In the entries below, find every line with "object" and copy it.

── Data

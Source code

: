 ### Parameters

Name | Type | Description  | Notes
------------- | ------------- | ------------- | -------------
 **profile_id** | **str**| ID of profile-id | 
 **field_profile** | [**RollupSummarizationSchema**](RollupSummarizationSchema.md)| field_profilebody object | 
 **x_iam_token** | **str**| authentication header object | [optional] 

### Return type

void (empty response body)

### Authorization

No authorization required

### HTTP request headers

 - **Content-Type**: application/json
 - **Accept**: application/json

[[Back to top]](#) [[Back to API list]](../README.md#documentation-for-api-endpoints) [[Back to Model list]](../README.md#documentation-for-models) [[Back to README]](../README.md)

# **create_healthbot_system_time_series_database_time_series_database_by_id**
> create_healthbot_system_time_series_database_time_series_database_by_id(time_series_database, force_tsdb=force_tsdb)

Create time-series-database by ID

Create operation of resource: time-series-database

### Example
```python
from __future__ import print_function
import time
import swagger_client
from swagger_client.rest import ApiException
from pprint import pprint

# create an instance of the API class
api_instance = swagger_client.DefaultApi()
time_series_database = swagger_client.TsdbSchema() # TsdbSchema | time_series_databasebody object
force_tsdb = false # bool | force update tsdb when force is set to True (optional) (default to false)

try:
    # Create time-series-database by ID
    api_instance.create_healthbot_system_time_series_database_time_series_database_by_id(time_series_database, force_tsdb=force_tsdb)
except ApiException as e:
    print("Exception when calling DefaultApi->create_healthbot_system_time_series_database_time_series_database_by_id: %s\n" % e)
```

────

Solved problem |
 **field_profile** | [**RollupSummarizationSchema**](RollupSummarizationSchema.md)| field_profilebody object | 
 **x_iam_token** | **str**| authentication header object | [optional] 
time_series_database = swagger_client.TsdbSchema() # TsdbSchema | time_series_databasebody object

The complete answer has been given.